Les Cygnes sauvages
Contes d'Andersen
Imaginez un roi qui avait onze fils courageux et une fille douce comme un agneau, nommée Élisa. Ils vivaient heureux jusqu'au jour où le roi se remaria avec une reine au cœur de pierre. Cette nouvelle reine, hélas, n'avait pas un cœur très tendre pour les enfants.
Un matin, elle dit aux princes : "Allez, envolez-vous comme de grands oiseaux !" Et hop ! Par un méchant sortilège, les onze frères furent transformés en magnifiques cygnes sauvages. Avec un cri triste, ils s'envolèrent par la fenêtre du château, loin, très loin.
Élisa, elle, fut envoyée chez des paysans pour qu'on ne la voie plus. Quand elle devint une grande jeune fille, le souvenir de ses frères la rongeait. Elle décida alors de partir à leur recherche. Elle marcha longtemps, longtemps, à travers forêts et plaines.

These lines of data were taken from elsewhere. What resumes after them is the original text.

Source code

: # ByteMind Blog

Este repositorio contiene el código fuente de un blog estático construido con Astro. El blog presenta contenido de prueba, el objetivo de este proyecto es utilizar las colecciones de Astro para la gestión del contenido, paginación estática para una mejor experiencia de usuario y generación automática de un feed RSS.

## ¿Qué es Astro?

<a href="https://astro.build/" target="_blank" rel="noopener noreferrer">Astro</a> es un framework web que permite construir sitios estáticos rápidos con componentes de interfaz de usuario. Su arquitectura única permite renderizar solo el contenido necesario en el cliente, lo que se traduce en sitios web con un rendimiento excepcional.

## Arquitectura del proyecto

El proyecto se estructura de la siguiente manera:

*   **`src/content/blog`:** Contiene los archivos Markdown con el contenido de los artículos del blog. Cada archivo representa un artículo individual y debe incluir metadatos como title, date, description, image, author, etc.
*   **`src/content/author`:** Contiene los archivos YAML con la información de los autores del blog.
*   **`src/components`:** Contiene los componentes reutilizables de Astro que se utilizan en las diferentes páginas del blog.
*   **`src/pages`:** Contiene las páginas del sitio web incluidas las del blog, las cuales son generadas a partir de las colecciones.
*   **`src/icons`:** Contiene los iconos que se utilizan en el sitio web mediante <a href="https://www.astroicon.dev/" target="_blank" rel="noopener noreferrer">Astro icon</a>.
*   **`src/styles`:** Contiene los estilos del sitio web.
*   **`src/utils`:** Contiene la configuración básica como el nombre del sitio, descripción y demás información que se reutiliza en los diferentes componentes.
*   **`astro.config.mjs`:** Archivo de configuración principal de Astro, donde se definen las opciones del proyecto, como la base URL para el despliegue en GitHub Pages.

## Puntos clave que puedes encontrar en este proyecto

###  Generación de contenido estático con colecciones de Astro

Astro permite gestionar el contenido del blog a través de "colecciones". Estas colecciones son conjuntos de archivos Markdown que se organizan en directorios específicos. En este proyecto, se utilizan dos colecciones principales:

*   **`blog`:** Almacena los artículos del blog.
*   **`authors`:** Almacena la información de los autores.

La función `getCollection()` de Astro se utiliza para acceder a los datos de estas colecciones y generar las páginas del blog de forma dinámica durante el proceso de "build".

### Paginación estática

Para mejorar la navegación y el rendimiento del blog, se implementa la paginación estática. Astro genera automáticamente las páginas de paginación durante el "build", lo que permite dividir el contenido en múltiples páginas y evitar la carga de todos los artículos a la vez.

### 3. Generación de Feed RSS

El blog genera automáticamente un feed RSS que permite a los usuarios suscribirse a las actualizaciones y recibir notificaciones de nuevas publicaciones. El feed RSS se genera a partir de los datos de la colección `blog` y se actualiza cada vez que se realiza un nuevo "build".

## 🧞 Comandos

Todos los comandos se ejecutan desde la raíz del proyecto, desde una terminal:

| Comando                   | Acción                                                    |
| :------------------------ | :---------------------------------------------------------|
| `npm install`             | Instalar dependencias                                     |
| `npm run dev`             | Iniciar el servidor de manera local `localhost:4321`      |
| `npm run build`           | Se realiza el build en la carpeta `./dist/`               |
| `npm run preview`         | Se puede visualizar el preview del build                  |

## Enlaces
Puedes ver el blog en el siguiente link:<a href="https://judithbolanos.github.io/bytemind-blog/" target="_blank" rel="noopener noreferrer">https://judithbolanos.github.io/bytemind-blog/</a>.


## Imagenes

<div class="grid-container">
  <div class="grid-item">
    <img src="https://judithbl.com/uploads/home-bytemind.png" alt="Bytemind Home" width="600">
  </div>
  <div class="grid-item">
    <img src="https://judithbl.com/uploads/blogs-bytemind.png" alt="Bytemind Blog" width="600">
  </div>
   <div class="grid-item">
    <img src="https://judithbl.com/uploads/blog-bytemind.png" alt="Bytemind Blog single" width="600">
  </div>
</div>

Un soir, au bord de la mer, elle vit onze cygnes blancs se poser sur le sable. Au moment où le soleil disparut derrière l'horizon, les cygnes redevinrent ses frères ! Quelle joie ! Ils s'embrassèrent et pleurèrent de bonheur. Les princes expliquèrent à Élisa qu'ils étaient cygnes le jour, mais redevenaient humains la nuit. Ils devaient bientôt repartir pour un pays lointain, de l'autre côté de la mer.
Élisa voulait absolument les sauver. Une nuit, une fée lui apparut en rêve et lui dit : "Pour rompre le sortilège, tu dois cueillir des orties qui poussent dans les cimetières. Avec tes pieds nus, tu les écraseras pour en faire des fibres. De ces fibres, tu tisseras et tricoteras onze chemises. Mais attention ! Pendant tout ce travail, tu ne devras prononcer aucune parole. Un seul mot, et tes frères mourront !"
Courageuse, Élisa se mit au travail. Aïe ! Les orties piquaient ses mains et ses pieds délicats, les couvrant d'ampoules. Mais elle ne disait rien, pensant à ses chers frères. Elle filait, tissait, tricotait, jour et nuit.
Un jour, un jeune roi qui chassait dans la forêt la découvrit. Il fut charmé par sa beauté et sa douceur, même si elle restait muette. Il l'emmena dans son château et voulut l'épouser. Élisa accepta, emportant avec elle son précieux travail d'orties.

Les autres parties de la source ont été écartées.